TASK ITEM » All lines from the entries below that contain the string "textbf" should be copied out.

[Stored data]
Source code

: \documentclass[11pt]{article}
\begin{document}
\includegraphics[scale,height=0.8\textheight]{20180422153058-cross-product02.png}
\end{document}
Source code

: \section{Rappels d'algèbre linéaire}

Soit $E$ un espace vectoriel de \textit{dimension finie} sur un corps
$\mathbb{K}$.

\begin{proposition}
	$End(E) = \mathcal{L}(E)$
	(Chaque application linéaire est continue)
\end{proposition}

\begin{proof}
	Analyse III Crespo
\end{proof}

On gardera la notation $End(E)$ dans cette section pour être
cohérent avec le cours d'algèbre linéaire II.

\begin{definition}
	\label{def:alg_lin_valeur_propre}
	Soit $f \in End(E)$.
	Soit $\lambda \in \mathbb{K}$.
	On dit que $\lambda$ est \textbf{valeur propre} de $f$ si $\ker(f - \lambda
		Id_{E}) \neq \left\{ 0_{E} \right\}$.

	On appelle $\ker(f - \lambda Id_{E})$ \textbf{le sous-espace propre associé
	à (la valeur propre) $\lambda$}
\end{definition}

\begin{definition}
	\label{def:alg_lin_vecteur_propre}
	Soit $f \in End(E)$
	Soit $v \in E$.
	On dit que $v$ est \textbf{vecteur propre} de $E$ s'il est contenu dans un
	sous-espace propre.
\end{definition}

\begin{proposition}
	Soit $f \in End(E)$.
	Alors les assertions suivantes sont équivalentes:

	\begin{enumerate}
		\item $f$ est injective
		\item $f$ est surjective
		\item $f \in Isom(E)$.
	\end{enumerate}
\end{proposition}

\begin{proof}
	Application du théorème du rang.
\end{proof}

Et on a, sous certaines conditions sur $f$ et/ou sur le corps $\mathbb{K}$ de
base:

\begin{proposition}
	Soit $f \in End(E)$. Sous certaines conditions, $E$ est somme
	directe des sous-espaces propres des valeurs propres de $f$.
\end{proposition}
==
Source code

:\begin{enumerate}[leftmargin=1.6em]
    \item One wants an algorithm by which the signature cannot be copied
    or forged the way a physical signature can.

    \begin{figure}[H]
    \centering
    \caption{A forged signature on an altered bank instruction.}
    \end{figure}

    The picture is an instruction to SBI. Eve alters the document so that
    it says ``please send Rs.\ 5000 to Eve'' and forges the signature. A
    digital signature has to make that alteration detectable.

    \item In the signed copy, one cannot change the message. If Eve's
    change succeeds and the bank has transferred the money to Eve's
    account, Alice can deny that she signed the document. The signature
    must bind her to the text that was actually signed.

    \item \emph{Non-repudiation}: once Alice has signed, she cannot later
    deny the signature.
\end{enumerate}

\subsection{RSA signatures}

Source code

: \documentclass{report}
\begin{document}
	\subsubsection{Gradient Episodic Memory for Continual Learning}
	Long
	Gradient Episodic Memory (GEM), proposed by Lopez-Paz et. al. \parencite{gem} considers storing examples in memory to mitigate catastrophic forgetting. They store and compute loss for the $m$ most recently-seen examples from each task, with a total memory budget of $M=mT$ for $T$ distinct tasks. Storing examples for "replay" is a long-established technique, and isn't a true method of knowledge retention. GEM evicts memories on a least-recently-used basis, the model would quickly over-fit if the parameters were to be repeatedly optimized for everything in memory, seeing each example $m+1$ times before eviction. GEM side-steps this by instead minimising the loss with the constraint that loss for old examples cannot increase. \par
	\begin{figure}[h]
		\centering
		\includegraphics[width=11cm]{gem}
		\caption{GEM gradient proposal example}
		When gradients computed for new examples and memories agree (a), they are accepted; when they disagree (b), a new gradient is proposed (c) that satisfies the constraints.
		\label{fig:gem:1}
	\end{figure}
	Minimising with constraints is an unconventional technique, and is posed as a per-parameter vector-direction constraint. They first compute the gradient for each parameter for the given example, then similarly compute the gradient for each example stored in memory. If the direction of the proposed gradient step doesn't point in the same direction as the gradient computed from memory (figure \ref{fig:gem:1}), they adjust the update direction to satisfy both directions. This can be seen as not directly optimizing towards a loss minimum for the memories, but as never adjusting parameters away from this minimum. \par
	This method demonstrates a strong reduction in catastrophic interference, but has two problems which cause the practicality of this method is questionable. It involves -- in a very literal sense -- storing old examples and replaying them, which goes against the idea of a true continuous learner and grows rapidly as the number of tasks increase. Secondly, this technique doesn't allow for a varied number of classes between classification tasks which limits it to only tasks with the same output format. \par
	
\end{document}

ANSWER SPACE »
	On dit que $\lambda$ est \textbf{valeur propre} de $f$ si $\ker(f - \lambda
	On appelle $\ker(f - \lambda Id_{E})$ \textbf{le sous-espace propre associé
	On dit que $v$ est \textbf{vecteur propre} de $E$ s'il est contenu dans un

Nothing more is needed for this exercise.